▶ **ACTIVITY**: Below are records to reproduce in full; copy them exactly but keep the pictures out.

▶ **RECORDS FOR THE EXERCISE**:
____
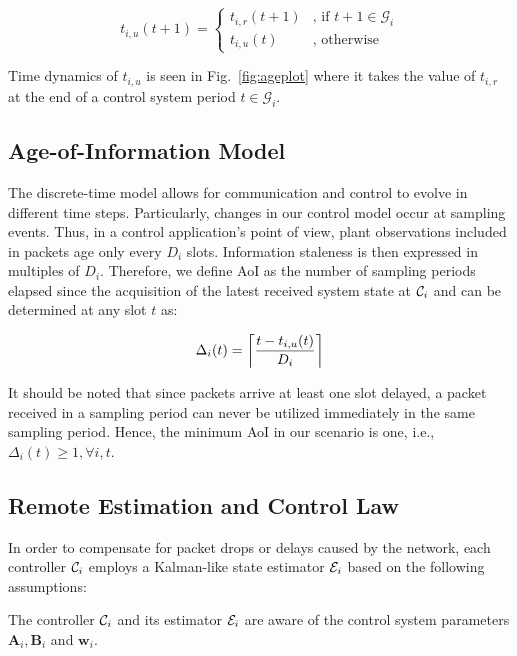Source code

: \begin{equation}
  \label{eq:t_u}
  t_{i, u}(t+1) =
  \begin{cases}
  t_{i, r}(t+1) & \text{, if } t+1 \in \mathcal{G}_i \\ 
  t_{i, u}(t) & \text{, otherwise}	
  \end{cases} 
\end{equation}

Time dynamics of $t_{i,u}$ is seen in Fig.~\ref{fig:ageplot} where it takes the
value of $t_{i,r}$ at the end of a control system period $t \in \mathcal{G}_i$.

\subsection{Age-of-Information Model}
The discrete-time model allows for communication and control to evolve in
different time steps. Particularly, changes in our control model occur at
sampling events. Thus, in a control application's point of view, plant
observations included in packets age only every $D_i$ slots. Information
staleness is then expressed in multiples of $D_i$. Therefore, we define AoI as
the number of sampling periods elapsed since the acquisition of the latest
received system state at $\mathcal{C}_i$ and can be determined at any slot $t$ as:

\begin{equation}
  \label{eq:aoi}
  \Delta_i(t) = \left\lceil \dfrac{t - t_{i,u}(t)}{D_{i}} \right\rceil 
\end{equation}

It should be noted that since packets arrive at least one slot delayed, a packet
received in a sampling period can never be utilized immediately in the same
sampling period. Hence, the minimum AoI in our scenario is one, i.e.,
$\Delta_i(t) \ge 1,\forall i,t$.

\subsection{Remote Estimation and Control Law}
In order to compensate for packet drops or delays caused by the network, each
controller $\mathcal{C}_i$ employs a Kalman-like state estimator $\mathcal{E}_i$
based on the following assumptions:

\begin{theorem}
  The controller $\mathcal{C}_i$ and its estimator $\mathcal{E}_i$ are aware of the
  control system parameters $\boldsymbol{A}_i, \boldsymbol{B}_i$ and
  $\boldsymbol{w}_i$.
\end{theorem}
____
▶ **ANSWER TO THE PROBLEM**:
Source code

: \begin{equation}
  \label{eq:t_u}
  t_{i, u}(t+1) =
  \begin{cases}
  t_{i, r}(t+1) & \text{, if } t+1 \in \mathcal{G}_i \\ 
  t_{i, u}(t) & \text{, otherwise}	
  \end{cases} 
\end{equation}

Time dynamics of $t_{i,u}$ is seen in Fig.~\ref{fig:ageplot} where it takes the
value of $t_{i,r}$ at the end of a control system period $t \in \mathcal{G}_i$.

\subsection{Age-of-Information Model}
The discrete-time model allows for communication and control to evolve in
different time steps. Particularly, changes in our control model occur at
sampling events. Thus, in a control application's point of view, plant
observations included in packets age only every $D_i$ slots. Information
staleness is then expressed in multiples of $D_i$. Therefore, we define AoI as
the number of sampling periods elapsed since the acquisition of the latest
received system state at $\mathcal{C}_i$ and can be determined at any slot $t$ as:

\begin{equation}
  \label{eq:aoi}
  \Delta_i(t) = \left\lceil \dfrac{t - t_{i,u}(t)}{D_{i}} \right\rceil 
\end{equation}

It should be noted that since packets arrive at least one slot delayed, a packet
received in a sampling period can never be utilized immediately in the same
sampling period. Hence, the minimum AoI in our scenario is one, i.e.,
$\Delta_i(t) \ge 1,\forall i,t$.

\subsection{Remote Estimation and Control Law}
In order to compensate for packet drops or delays caused by the network, each
controller $\mathcal{C}_i$ employs a Kalman-like state estimator $\mathcal{E}_i$
based on the following assumptions:

\begin{theorem}
  The controller $\mathcal{C}_i$ and its estimator $\mathcal{E}_i$ are aware of the
  control system parameters $\boldsymbol{A}_i, \boldsymbol{B}_i$ and
  $\boldsymbol{w}_i$.
\end{theorem}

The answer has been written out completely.